Data for this task Block Start
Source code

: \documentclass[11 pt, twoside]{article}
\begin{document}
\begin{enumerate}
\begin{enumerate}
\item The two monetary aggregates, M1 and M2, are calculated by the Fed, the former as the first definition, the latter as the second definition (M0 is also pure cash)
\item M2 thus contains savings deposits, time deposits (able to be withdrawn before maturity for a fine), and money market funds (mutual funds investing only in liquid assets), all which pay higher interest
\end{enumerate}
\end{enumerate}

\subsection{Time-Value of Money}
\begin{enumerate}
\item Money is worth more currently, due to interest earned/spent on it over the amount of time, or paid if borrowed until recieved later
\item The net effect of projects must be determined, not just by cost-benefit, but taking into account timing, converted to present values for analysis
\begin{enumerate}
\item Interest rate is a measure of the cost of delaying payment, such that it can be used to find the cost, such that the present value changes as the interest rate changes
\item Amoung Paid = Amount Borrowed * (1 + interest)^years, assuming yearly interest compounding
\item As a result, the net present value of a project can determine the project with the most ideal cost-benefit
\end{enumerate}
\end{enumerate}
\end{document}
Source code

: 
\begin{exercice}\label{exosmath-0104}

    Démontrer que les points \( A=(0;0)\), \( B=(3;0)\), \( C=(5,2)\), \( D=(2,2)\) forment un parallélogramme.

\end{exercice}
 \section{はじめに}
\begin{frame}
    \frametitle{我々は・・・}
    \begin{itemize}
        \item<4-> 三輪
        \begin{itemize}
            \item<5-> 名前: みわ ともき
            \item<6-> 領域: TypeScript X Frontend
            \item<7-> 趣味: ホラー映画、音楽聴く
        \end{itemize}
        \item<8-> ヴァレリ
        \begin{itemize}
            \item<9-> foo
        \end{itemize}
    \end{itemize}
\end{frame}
Data for this task Block End
Could you state the number of lines above in which the word "benefit" appears? Give that number by itself.

2